Now I have a different scenario for you. My brother and I didn't have an HIV infected kidney, we just wanted our dad. We were both healthy at the time of my father's need for a kidney. So that brings me to the next scenario. Considering this is Breast Cancer awareness month and I have someone in my family who was diagnosed with breast cancer, I would like to put this on the table. I have heard my friends talk about donating a breast if someone they loved were diagnosed with breast cancer. I personally have never heard of someone doing this, nor have I heard of someone who is an HIV positive patient donating a breast. Again, assuming this scenario were completely hypothetical it would be a very noble cause, but seriously, what kind of life would these women live. So they already have to deal with cancer, and now they have to deal with the possibility of their bodies not accepting the organ; not to mention if their bodies do accept the organ, what kind of life would they be awarded. This question is about quality not quantity. We start counting our days when we are born and reach that magical number hopefully many years from the beginning of the count.
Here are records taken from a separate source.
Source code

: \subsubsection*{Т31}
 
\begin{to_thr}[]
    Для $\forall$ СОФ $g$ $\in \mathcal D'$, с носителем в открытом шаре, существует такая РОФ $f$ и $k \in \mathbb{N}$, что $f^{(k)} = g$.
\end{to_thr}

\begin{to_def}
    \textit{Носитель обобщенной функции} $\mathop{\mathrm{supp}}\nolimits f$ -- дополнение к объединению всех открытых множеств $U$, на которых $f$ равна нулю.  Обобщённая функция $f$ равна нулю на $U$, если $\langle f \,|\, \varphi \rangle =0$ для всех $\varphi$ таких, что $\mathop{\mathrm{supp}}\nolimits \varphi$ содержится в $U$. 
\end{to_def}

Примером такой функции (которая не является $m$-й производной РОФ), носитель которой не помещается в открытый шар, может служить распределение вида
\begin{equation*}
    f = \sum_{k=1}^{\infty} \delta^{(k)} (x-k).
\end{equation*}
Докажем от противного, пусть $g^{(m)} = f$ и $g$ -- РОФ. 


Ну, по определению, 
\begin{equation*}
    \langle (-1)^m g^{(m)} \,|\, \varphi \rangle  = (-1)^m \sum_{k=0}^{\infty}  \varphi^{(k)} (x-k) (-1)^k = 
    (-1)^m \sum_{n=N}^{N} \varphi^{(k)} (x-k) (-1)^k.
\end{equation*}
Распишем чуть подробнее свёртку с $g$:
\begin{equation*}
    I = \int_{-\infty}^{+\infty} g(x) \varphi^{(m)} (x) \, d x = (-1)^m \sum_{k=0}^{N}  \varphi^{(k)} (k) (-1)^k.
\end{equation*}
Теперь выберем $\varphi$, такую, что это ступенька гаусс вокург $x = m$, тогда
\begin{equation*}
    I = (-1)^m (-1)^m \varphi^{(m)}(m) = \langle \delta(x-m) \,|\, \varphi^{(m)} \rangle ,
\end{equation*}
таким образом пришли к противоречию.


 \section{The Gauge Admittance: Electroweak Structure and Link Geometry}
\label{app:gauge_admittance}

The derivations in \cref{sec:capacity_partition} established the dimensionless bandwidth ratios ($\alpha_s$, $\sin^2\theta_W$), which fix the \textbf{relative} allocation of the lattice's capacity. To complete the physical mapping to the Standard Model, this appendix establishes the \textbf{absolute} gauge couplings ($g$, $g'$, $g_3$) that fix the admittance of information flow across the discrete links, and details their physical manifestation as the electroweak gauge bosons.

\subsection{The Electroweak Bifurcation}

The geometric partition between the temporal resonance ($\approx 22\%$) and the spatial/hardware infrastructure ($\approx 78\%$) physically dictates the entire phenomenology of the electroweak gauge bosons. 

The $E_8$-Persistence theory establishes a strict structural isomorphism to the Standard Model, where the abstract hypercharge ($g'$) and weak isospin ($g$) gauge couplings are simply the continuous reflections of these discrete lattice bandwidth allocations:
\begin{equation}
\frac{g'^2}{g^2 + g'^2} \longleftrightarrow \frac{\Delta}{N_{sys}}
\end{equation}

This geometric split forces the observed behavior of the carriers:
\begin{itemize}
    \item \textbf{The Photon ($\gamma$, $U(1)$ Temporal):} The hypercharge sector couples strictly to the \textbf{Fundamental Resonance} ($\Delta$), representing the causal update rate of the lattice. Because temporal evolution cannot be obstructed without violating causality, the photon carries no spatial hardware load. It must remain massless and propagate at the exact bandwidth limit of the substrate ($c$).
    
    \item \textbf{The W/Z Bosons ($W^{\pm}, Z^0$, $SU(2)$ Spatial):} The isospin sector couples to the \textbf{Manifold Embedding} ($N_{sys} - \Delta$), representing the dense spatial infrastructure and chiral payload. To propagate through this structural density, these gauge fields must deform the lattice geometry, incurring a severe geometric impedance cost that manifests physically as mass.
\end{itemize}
Okay so now that that thought is in your mind lets throw a wrench in it. We have an HIV negative breast cancer patient and an HIV positive, otherwise healthy-possible donor. Assuming something happens with the HIV positive patient during the surgery and he or she went down hill from there and ultimately died from trying to save someone else. Assuming also that this person was a woman who was a lesbian who wanted to help her straight brother with his need for a kidney. Who's going to feel guiltier? The straight brother or the remaining family members and friends of the lesbian donor. Are we going to hold her up on a pedestal considering that she died for a great cause, trying to save her brother or is it going to be a situation where its brushed under the rug because she was gay and HIV positive. Its a perceptual thought and one in which, I'm not found of thinking about. I can predict what would happen and not realizing the reality of my prediction can assume that its a very biased decision. I hope I'm wrong but the 1980's bears that stamp and if history truly repeats itself, women have no chance in this world of taking our place within it. We will never be respected in our endeavors and love for others and our abilities to grow life with discretion of how the life we're growing will prosper.
Now let's go back to the 1980's when AIDS was so undiscovered that a name didn't even exist. We have what was known then as the homosexual cancer... yep you guessed it...
Did you know that it wasn't until the first woman was discovered to have this 'cancer' that everyone was afraid of and no one knew how it was contracted nor did they know from where the cure was to come, that they considered it a disease that could possibly affect everyone other than just the gay community. Here are just a few statistics according to the CDC that might shock others just as it did me. Just for the record... Women have to join one another and try to fight this disease because... guess what? We are a huge gear in this life-wheel of disease and life.
"-HIV/AIDS was diagnosed for an estimated 9,708 women.
-High-risk heterosexual contact was the source of 80% of these newly diagnosed infections.
-Women accounted for 26% of the estimated 37,163 diagnoses for adults and adolescents.
-Of the 126,964 women living with HIV/AIDS, 64% were black, 19% were white, 15% were Hispanic, 1% were Asian or Pacific Islander, and less than 1% were American Indian or Alaska Native .
-The estimated number of HIV/AIDS in female adults or adolescents decreased from 11,941 in 2001 to 9,708 in 2005.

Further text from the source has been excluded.